23. Ten aanzien van het standpunt van eiseres dat de weigering van de exploitatievergunning niet evenredig is met de mate van het gevaar, overweegt de rechtbank als volgt. Eiseres heeft betoogd dat zij het restaurant [eiseres] tien jaar zonder enige problemen heeft geëxploiteerd. De rechtbank wijst erop dat hierboven is overwogen dat aan de vennootschappen tot wie eiseres in een zakelijk samenwerkingsverband staat naheffingsaanslagen en vergrijpboetes zijn opgelegd vanwege strafbare feiten, te weten overtredingen van de AWR en dat eiseres in relatie staat tot deze strafbare feiten. Ook is overwogen dat, gelet op het financieel voordeel dat daarmee behaald is en nog altijd deel uitmaakt van het vermogen, een ernstig gevaar bestaat dat de exploitatievergunning van eiseres zal worden gebruikt om deze wederrechtelijk voordelen te benutten. De burgemeester heeft zich dan ook op het standpunt kunnen stellen dat het algemeen belang dat is gediend bij het weren van horeca-inrichtingen die mede kunnen worden gebruikt om uit strafbare feiten verkregen voordelen te benutten, zwaarder weegt dan het belang van eiseres. De beroepsgrond slaagt niet.
24. Gelet op hetgeen in 16 tot en met 20 is overwogen, kan de op zitting gegeven motivering van de burgemeester de conclusie dat sprake is van een ernstig gevaar dat de vergunningen zullen worden gebruikt om uit gepleegde strafbare feiten verkregen voordelen te benutten, dragen.
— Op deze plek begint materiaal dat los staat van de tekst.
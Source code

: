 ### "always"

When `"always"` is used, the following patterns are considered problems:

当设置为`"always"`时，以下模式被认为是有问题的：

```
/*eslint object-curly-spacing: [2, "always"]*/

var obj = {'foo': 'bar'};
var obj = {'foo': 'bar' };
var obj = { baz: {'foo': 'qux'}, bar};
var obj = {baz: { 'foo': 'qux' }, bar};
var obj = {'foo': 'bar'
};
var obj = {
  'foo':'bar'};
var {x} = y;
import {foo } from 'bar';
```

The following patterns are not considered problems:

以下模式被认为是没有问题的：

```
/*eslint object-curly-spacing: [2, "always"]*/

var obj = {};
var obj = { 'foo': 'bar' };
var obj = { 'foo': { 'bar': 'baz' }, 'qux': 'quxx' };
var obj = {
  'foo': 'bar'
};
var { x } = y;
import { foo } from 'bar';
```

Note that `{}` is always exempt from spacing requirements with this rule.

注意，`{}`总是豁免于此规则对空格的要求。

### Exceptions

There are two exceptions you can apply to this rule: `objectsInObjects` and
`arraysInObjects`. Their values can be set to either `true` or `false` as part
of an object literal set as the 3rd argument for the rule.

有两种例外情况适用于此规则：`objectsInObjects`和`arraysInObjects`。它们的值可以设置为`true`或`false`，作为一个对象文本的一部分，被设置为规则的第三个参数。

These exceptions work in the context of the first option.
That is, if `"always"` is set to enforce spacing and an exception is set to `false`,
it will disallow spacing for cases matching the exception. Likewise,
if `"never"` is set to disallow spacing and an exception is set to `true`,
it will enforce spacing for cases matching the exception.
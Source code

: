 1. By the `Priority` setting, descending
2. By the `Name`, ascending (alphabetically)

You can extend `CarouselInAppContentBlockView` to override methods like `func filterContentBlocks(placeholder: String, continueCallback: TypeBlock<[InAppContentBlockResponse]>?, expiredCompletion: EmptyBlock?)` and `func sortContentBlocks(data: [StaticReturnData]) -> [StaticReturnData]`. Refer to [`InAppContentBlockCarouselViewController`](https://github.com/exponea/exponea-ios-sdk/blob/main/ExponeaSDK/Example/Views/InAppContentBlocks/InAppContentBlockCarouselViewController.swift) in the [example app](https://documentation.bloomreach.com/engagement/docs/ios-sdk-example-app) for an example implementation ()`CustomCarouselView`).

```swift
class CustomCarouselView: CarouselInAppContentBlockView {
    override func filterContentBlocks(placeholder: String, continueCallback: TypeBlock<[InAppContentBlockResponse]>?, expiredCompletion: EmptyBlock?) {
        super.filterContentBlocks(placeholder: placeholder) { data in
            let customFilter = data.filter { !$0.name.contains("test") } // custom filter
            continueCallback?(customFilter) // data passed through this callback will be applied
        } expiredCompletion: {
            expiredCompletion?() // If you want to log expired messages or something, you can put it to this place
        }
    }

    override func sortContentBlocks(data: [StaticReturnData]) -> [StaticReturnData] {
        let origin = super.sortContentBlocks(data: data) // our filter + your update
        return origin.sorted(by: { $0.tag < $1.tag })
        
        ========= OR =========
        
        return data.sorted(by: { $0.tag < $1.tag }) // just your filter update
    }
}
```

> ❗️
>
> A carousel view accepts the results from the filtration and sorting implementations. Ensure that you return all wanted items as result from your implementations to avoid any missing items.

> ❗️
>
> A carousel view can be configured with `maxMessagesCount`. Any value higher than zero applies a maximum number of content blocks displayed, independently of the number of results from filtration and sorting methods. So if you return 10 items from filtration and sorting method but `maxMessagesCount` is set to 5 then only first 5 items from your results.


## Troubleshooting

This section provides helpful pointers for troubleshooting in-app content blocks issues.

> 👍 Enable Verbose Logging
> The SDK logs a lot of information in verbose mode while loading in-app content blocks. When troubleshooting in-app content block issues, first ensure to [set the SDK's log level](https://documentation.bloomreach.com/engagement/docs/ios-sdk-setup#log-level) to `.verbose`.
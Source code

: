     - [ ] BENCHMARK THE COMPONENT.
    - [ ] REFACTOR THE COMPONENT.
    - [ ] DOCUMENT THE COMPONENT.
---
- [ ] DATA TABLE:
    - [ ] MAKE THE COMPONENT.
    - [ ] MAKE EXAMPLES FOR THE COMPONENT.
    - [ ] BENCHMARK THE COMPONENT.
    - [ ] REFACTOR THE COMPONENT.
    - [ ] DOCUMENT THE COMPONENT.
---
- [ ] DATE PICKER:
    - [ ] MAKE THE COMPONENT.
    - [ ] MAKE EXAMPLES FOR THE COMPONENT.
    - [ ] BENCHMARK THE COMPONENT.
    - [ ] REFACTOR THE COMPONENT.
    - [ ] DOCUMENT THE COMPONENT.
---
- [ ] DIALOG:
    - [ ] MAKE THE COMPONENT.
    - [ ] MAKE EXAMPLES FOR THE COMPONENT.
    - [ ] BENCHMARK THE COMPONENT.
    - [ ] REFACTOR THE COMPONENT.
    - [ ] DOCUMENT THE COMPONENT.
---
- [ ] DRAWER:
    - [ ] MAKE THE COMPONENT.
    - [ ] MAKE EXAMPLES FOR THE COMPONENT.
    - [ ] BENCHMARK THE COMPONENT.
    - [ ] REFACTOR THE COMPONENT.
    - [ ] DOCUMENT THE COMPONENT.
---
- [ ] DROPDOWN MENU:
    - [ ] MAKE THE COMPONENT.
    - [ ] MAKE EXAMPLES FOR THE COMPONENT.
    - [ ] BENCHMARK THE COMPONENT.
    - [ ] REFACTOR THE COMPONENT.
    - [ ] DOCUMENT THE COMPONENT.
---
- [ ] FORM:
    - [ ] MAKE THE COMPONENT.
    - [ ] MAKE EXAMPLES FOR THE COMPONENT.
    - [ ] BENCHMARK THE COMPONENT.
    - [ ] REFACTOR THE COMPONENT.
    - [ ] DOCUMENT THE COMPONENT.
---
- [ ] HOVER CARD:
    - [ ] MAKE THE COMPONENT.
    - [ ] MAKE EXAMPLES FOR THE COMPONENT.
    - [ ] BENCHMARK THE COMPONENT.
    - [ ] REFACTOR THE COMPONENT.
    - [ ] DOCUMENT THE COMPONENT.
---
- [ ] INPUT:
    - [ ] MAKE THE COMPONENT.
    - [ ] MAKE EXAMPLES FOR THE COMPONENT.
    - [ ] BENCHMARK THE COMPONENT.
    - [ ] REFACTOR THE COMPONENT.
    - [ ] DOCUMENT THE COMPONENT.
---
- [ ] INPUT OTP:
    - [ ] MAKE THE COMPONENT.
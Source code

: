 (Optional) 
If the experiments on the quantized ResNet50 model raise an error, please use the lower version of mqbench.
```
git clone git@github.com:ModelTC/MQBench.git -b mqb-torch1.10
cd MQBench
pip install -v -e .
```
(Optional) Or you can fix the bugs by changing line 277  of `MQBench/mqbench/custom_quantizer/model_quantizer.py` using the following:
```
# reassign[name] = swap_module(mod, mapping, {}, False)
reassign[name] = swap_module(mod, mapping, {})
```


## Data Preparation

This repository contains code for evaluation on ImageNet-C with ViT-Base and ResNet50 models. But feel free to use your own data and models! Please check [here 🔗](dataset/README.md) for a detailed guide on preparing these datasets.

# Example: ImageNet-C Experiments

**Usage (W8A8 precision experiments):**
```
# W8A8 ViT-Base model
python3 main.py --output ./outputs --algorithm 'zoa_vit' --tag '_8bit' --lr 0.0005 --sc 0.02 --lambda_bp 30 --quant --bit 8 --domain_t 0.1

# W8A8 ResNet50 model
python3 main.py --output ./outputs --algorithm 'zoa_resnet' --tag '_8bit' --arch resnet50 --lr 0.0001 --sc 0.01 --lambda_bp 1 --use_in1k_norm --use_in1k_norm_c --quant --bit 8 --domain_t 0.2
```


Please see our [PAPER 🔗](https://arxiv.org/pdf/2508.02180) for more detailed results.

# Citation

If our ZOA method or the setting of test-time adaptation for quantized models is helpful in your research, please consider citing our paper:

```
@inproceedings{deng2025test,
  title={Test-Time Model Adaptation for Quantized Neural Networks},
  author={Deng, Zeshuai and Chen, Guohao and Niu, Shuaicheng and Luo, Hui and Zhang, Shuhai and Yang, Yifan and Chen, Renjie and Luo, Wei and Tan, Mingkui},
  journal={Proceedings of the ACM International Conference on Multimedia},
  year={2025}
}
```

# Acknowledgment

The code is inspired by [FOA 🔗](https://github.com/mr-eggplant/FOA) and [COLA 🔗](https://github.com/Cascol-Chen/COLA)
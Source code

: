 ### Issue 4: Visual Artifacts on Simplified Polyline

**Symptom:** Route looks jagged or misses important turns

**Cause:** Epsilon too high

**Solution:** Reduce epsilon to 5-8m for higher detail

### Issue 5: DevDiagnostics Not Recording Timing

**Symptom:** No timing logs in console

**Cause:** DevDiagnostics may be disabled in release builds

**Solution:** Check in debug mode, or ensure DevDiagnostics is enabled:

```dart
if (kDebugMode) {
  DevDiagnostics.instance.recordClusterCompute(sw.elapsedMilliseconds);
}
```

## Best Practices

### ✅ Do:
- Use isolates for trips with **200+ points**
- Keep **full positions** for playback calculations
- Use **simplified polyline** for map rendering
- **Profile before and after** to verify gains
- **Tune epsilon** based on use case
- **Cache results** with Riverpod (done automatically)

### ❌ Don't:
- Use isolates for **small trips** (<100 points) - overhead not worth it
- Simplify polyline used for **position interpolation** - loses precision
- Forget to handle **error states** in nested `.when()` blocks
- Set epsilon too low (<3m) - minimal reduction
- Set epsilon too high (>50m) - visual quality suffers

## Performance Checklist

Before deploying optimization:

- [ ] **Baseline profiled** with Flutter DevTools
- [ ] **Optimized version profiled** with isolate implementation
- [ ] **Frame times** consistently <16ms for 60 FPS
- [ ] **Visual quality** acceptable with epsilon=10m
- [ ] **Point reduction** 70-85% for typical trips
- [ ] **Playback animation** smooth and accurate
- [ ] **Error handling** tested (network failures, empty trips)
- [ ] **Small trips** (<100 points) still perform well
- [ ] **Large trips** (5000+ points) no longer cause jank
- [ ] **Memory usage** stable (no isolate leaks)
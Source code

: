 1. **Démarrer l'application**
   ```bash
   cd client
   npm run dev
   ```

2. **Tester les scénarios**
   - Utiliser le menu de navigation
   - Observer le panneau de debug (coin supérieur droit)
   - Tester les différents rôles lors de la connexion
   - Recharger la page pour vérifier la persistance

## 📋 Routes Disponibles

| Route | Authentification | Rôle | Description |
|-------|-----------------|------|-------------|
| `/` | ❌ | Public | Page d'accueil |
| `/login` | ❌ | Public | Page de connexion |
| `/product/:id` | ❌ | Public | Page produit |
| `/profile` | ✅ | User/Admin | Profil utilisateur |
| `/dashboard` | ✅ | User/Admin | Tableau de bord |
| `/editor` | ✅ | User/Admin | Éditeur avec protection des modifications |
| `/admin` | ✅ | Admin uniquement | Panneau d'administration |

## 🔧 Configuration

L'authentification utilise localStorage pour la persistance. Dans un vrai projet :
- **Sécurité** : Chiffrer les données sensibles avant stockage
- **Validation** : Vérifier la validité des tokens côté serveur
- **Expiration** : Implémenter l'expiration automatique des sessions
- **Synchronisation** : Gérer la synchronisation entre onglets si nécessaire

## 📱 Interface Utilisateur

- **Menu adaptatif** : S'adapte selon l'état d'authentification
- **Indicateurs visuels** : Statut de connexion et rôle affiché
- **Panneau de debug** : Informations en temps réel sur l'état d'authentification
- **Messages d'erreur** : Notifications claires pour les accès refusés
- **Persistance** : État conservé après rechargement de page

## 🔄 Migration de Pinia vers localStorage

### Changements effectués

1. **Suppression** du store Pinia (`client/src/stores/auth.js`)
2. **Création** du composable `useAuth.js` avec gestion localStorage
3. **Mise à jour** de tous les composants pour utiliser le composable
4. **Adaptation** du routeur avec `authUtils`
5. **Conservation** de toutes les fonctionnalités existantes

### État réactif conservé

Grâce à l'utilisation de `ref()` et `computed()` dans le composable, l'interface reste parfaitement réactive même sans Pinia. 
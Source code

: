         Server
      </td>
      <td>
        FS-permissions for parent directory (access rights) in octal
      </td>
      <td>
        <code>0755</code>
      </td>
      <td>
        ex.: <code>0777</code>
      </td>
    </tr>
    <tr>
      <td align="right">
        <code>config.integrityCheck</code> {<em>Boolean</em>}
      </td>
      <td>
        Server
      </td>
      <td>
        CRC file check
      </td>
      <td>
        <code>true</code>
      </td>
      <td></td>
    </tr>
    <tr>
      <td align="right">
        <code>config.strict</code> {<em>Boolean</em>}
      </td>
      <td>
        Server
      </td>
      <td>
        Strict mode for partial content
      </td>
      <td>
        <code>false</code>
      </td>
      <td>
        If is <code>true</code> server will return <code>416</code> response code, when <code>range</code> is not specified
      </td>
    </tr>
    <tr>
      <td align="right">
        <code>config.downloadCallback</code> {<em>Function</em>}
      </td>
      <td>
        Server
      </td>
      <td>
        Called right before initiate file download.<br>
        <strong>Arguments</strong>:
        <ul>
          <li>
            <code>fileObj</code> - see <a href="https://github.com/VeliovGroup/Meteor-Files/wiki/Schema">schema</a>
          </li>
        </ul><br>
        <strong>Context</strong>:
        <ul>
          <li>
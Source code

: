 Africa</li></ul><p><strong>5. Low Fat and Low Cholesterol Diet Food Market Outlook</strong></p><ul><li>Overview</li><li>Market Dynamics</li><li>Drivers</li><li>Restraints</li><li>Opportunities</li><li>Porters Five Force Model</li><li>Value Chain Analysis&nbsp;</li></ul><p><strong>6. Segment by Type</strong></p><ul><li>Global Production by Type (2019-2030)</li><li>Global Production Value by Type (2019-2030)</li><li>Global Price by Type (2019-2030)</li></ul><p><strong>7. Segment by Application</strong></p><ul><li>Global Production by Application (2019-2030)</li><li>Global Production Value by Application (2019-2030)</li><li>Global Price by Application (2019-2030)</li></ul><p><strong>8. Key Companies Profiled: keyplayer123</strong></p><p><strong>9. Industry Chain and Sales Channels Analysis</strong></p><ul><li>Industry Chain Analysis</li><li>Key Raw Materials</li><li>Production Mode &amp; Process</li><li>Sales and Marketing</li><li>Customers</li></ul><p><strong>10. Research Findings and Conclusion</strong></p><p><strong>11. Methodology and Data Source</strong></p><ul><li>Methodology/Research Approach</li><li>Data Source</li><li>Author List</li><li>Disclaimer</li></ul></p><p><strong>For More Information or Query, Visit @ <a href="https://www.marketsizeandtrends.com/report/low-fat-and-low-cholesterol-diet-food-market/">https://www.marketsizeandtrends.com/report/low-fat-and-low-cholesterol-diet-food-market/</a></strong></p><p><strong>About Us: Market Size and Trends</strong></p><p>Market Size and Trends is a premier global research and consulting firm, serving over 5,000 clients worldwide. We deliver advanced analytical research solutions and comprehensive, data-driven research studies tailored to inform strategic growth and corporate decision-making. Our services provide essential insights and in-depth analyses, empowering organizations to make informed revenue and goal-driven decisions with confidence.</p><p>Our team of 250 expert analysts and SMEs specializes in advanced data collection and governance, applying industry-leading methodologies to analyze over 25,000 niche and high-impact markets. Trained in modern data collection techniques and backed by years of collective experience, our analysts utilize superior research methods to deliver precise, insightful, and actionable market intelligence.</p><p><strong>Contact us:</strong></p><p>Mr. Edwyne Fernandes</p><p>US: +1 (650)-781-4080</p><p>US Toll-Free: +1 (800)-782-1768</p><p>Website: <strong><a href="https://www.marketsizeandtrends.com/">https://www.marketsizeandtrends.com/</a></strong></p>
De burgemeester heeft de aanvraag om verlenging van de exploitatievergunning van eiseres kunnen weigeren en de drank- en horecavergunning kunnen intrekken. De rechtbank ziet daarom aanleiding om met toepassing van artikel 8:72, derde lid, onder a, van de Algemene wet bestuursrecht te bepalen dat de rechtsgevolgen van het vernietigde bestreden besluit in stand blijven. Dit betekent dat de weigering van de exploitatievergunning stand houdt.
25. Omdat de rechtbank het beroep gegrond verklaart, bepaalt de rechtbank dat de burgemeester aan eiseres het door haar betaalde griffierecht vergoedt.
26. De rechtbank veroordeelt de burgemeester in de door eiseres gemaakte proceskosten. Deze kosten stelt de rechtbank op grond van het Besluit proceskosten bestuursrecht voor de door een derde beroepsmatig verleende rechtsbijstand vast op € 1.518,- (1 punt voor het indienen van het beroepschrift, 1 punt voor het verschijnen ter zitting; met een waarde per punt van € 759,- en een wegingsfactor 1).